1.5 - Some Common Discrete Distributions

From UBC Wiki

A random variable is a theoretical representation of a physical or experimental process we wish to study. Formally, it is a function defined over a sample space of possible outcomes. For our simple coin tossing experiment, where we flip a fair coin once and observe the outcome, our sample space consists of the two outcomes, H or T. When tossing two fair coins sequentially, our sample space consists of the four outcomes HH, HT, TH or TT.

Let us fix a sample space of n tosses of a fair coin. Experimentally, we may be interested in studying the number of "heads" observed after tossing the coin n times. Or we could be interested in studying the number of tosses needed to first observe "heads". Or we could be interested in studying how likely a certain sequence of "heads" and "tails" is to be observed. Each of these experiments are defined on the same sample space (the events generated by n tosses of a fair coin), yet each strive to quantify different things. Consequently, each experiment should be associated with a different random variable.

The Binomial Distribution

Let Xn denote the random variable that counts the number of times we observe "heads" when flipping a fair coin n times.

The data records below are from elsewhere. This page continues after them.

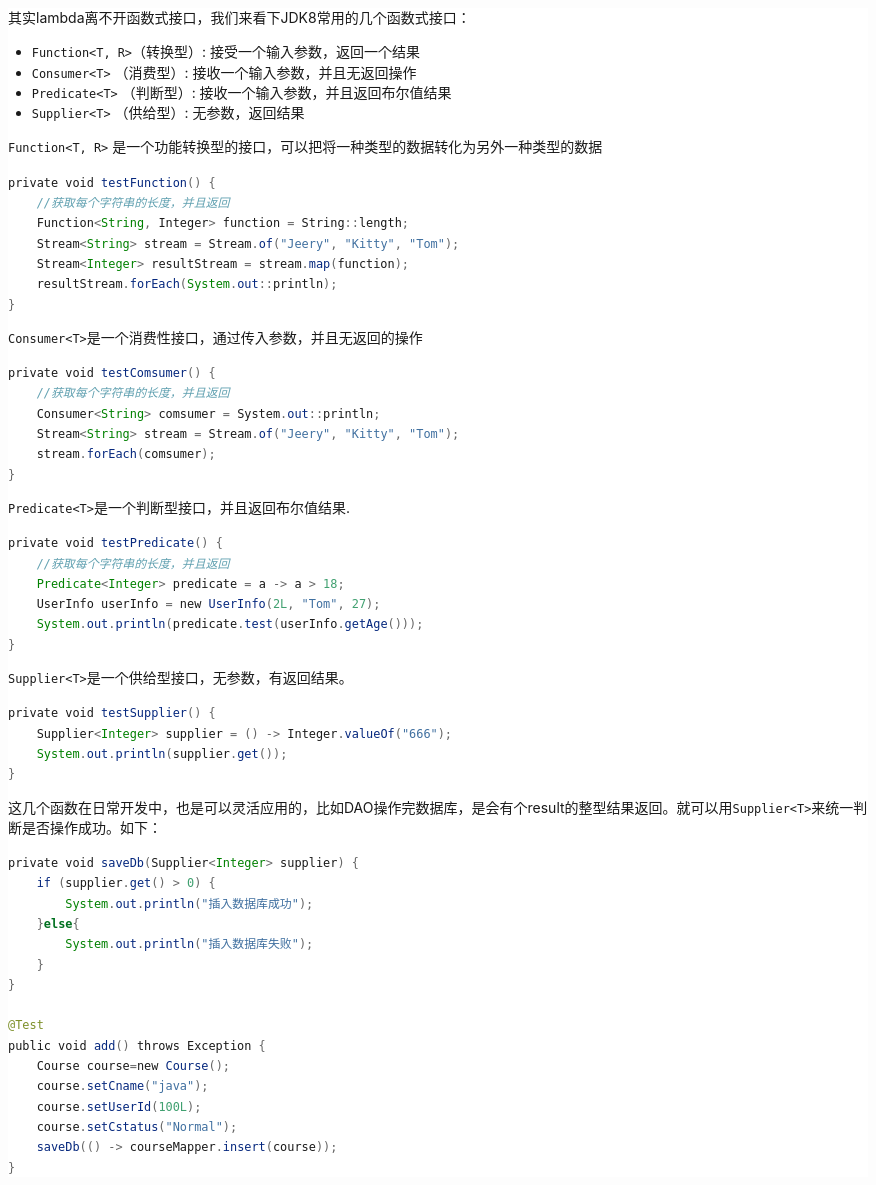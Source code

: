 其实lambda离不开函数式接口，我们来看下JDK8常用的几个函数式接口：

- `Function<T, R>`（转换型）: 接受一个输入参数，返回一个结果
- `Consumer<T>` （消费型）: 接收一个输入参数，并且无返回操作
- `Predicate<T>` （判断型）: 接收一个输入参数，并且返回布尔值结果
- `Supplier<T>` （供给型）: 无参数，返回结果

`Function<T, R>` 是一个功能转换型的接口，可以把将一种类型的数据转化为另外一种类型的数据
```java
private void testFunction() {
    //获取每个字符串的长度，并且返回
    Function<String, Integer> function = String::length;
    Stream<String> stream = Stream.of("Jeery", "Kitty", "Tom");
    Stream<Integer> resultStream = stream.map(function);
    resultStream.forEach(System.out::println);
}
```
`Consumer<T>`是一个消费性接口，通过传入参数，并且无返回的操作
```java
private void testComsumer() {
    //获取每个字符串的长度，并且返回
    Consumer<String> comsumer = System.out::println;
    Stream<String> stream = Stream.of("Jeery", "Kitty", "Tom");
    stream.forEach(comsumer);
}
```
`Predicate<T>`是一个判断型接口，并且返回布尔值结果.
```java
private void testPredicate() {
    //获取每个字符串的长度，并且返回
    Predicate<Integer> predicate = a -> a > 18;
    UserInfo userInfo = new UserInfo(2L, "Tom", 27);
    System.out.println(predicate.test(userInfo.getAge()));
}
```
`Supplier<T>`是一个供给型接口，无参数，有返回结果。
```java
private void testSupplier() {
    Supplier<Integer> supplier = () -> Integer.valueOf("666");
    System.out.println(supplier.get());
}
```
这几个函数在日常开发中，也是可以灵活应用的，比如DAO操作完数据库，是会有个result的整型结果返回。就可以用`Supplier<T>`来统一判断是否操作成功。如下：
```java
private void saveDb(Supplier<Integer> supplier) {
    if (supplier.get() > 0) {
        System.out.println("插入数据库成功");
    }else{
        System.out.println("插入数据库失败");
    }
}

@Test
public void add() throws Exception {
    Course course=new Course();
    course.setCname("java");
    course.setUserId(100L);
    course.setCstatus("Normal");
    saveDb(() -> courseMapper.insert(course));
}
```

Clearly, X can take on any integer value from 0 to n, corresponding to the experimental outcome of observing 0 to n "heads". How likely is any particular outcome of this random variable? Notice that we do not care about the order of the observations here, so that if n = 3, the outcome THH is equivalent to the outcomes HTH and HHT. Each of these outcomes contains two "heads".

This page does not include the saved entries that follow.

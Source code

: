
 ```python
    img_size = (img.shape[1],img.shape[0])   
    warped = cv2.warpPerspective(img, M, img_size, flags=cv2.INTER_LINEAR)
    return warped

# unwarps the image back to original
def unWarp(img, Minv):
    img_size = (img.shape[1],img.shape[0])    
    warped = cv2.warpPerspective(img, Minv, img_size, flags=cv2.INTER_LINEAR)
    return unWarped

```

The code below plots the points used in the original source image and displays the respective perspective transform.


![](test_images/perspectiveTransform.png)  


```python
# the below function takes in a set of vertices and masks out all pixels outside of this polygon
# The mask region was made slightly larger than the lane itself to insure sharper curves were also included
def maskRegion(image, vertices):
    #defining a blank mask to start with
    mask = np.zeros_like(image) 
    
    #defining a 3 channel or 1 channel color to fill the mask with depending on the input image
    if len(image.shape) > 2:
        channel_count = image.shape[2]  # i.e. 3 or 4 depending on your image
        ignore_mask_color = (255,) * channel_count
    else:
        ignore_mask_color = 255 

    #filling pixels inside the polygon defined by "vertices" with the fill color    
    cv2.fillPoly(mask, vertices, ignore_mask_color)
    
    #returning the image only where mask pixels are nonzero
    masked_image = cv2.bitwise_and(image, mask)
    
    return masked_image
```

The likelihood of any particular outcome is what is represented by the probability mass function (PMF) of the random variable. Suppose n = 2. Then we see that the PMF of X2 is given by:

  • Pr(X2 = 0) = 1/4
  • Pr(X2 = 1) = 1/2
  • Pr(X2 = 2) = 1/4

We say that X2 is a binomial random variable with parameters 2 (the number of times we flip the fair coin) and 1/2 (the probability that we observe heads after a single flip of the coin). We can write X2 ~ Bin(2, 1/2).

Just as we did with Bernoulli random variables, we can think of our coin tossing experiment a bit more abstractly. Specifically, we can think of observing "heads" as a success and observing "tails" as a failure. This abstraction will help us generalize our coin tossing procedure to more general experiments.

Binomial PMF
If X is a binomial random variable associated to n independent trials, each with a success probability p, then the probability mass function of X is:

Failed to parse (syntax error): {\displaystyle \textrm{Pr}( X = k ) = \frac {n!}{k!(n-k)!}\ ·p^k(1-p)^{n-k},}

where k is any integer from 0 to n. Recall that the factorial notation n! denotes the product of the first n positive integers: n! = 1·2·3···(n-1)·n, and that we observe the convention 0! = 1.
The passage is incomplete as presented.